Sans hésiter, Johnson admet que son sport évolue dans une direction qui ne l’emballe pas. Les arts martiaux mixtes, avec l’UFC comme figure de proue, semblent plus que jamais en dérive vers un rivage où règnent le spectacle et le divertissement au détriment de l’aspect sportif des disciplines qui y sont intégrées.
« Je le crois réellement, déplore l’Américain de 28 ans. Quand j’ai commencé à pratiquer ce sport, je n’étais pas attiré par les guerres de mots et les histoires de haine entre deux combattants. Je n’étais pas intéressé à foutre une raclée à qui que ce soit. J’admirais les qualités athlétiques et l’éthique de travail qui étaient nécessaires pour y réussir. J’ai gravi les échelons, débuté chez les amateurs, fait le saut chez les pros… »
« Maintenant, je suis invité à des rencontres dans lesquelles on nous dit : "Vous voyez ce gars-là? C’est une personne très importante pour nous parce qu’on essaie présentement de percer dans ce marché. Alors si vous trouvez une façon de vous rendre aussi utile que lui, vous allez faire beaucoup d’argent!" Je me demande vraiment comment je devrais me sentir quand j’entends des choses pareilles. »
Johnson refuse d’associer des noms au problème qu’il décrie et lorsqu’on le fait à sa place, il désamorce avec beaucoup de prudence.

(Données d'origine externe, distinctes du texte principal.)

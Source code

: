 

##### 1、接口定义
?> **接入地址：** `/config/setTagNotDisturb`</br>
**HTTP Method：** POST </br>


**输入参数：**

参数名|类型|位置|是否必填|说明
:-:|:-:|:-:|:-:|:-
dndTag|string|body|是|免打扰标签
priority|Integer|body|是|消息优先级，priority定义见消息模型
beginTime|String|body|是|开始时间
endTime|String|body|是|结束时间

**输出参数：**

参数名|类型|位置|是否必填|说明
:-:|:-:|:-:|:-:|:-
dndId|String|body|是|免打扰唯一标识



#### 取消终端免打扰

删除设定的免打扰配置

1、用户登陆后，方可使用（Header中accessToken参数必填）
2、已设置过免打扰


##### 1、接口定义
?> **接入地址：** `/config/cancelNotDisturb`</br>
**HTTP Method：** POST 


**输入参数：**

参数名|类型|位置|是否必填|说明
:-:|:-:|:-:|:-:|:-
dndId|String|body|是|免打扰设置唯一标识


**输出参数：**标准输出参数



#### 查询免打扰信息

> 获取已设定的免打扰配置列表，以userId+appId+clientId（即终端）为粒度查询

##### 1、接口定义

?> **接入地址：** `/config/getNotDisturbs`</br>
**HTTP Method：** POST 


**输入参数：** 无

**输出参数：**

Au sujet de Conor McGregor, ce raz-de-marée irlandais qui déferle sur l’UFC depuis deux ans, un aspirant aspiré vers une chance au titre de sa division par ses performances à l’intérieur de la cage, mais surtout à cause de sa grande gueule : « Il est bon, fantastique. Il parle beaucoup, mais il se bat aussi très bien. La première fois que je l’ai vu, j’ai été impressionné par sa capacité à contrôler la distance et à contre-attaquer. Je le trouve formidable. »

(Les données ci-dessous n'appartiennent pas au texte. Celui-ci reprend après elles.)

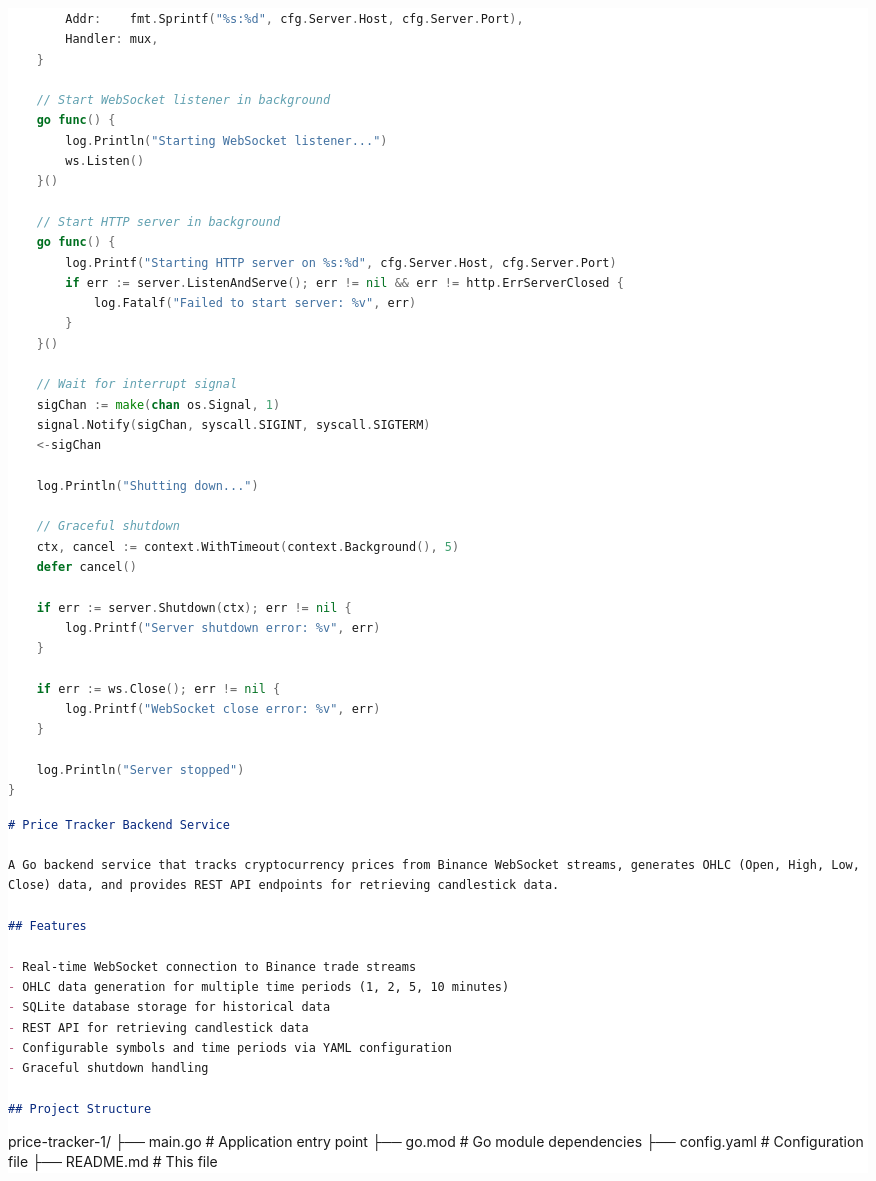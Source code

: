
 ```go
		Addr:    fmt.Sprintf("%s:%d", cfg.Server.Host, cfg.Server.Port),
		Handler: mux,
	}

	// Start WebSocket listener in background
	go func() {
		log.Println("Starting WebSocket listener...")
		ws.Listen()
	}()

	// Start HTTP server in background
	go func() {
		log.Printf("Starting HTTP server on %s:%d", cfg.Server.Host, cfg.Server.Port)
		if err := server.ListenAndServe(); err != nil && err != http.ErrServerClosed {
			log.Fatalf("Failed to start server: %v", err)
		}
	}()

	// Wait for interrupt signal
	sigChan := make(chan os.Signal, 1)
	signal.Notify(sigChan, syscall.SIGINT, syscall.SIGTERM)
	<-sigChan

	log.Println("Shutting down...")

	// Graceful shutdown
	ctx, cancel := context.WithTimeout(context.Background(), 5)
	defer cancel()

	if err := server.Shutdown(ctx); err != nil {
		log.Printf("Server shutdown error: %v", err)
	}

	if err := ws.Close(); err != nil {
		log.Printf("WebSocket close error: %v", err)
	}

	log.Println("Server stopped")
}
```

```markdown
# Price Tracker Backend Service

A Go backend service that tracks cryptocurrency prices from Binance WebSocket streams, generates OHLC (Open, High, Low, Close) data, and provides REST API endpoints for retrieving candlestick data.

## Features

- Real-time WebSocket connection to Binance trade streams
- OHLC data generation for multiple time periods (1, 2, 5, 10 minutes)
- SQLite database storage for historical data
- REST API for retrieving candlestick data
- Configurable symbols and time periods via YAML configuration
- Graceful shutdown handling

## Project Structure

```
price-tracker-1/
├── main.go                 # Application entry point
├── go.mod                  # Go module dependencies
├── config.yaml             # Configuration file
├── README.md               # This file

Au sujet de Phil Brooks, alias CM Punk, un ancien lutteur professionnel sans aucune expérience en arts martiaux mixtes que l’UFC tente de convertir en machine à faire du fric : « On verra ce qui arrivera. Si les gens veulent le voir se battre, c’est merveilleux, je n’ai rien contre ça. L’UFC, c’est une business qui essaie d’élargir sa clientèle. »
Mais si Johnson était à la tête d’une compagnie, il n’y aurait pas de place pour les CM Punk de ce monde. Ça, il n’est pas gêné de le dire.
« J’ai entendu d’autres combattants plaider qu’ils n’avaient rien contre son arrivée parce qu’il ne prenait pas la place d’un autre combattant au sein de l’effectif, ce qui est absolument vrai. Mais personnellement, si je dirigeais la meilleure organisation de MMA au monde, j’investirais mon argent pour mettre la main sur un talent exceptionnel, explique Johnson, qui tient à préciser qu’il ne souhaite aucun malheur à son nouveau confrère. J’aurais fait signer un gars qui fait partie de la crème à 135 livres, par exemple. Les autres promoteurs m’auraient sûrement dit que c’est une décision stupide, mais à mes yeux, si j’étais président de ma compagnie, je trouverais difficile de justifier l’embauche d’un gars qui n’a même pas un combat amateur à son actif. »
Si Diaz et Silva valent trois millions…
Johnson posait lui-même la question un peu plus tôt. « Qui d’autre dois-je battre pour "faire mon travail"? »
Devant la minceur des options de qualité qui sont offertes aux champions chez les poids mouches et les poids coqs, certains commencent à se demander si un choc entre les deux ne serait pas la solution la plus intéressante. Johnson s’est fait questionner sur la possibilité récemment et sa réponse, à l’origine lancée sur un ton badin et provocateur, ne cesse de faire jaser depuis.
Johnson a persisté et signé, mercredi, cette fois sur un ton plus sérieux. Si les circonstances s’y prêtent toujours, en temps et lieu, il serait prêt à affronter T.J. Dillashaw... si le combat est accompagné d’une bourse de 2 M$.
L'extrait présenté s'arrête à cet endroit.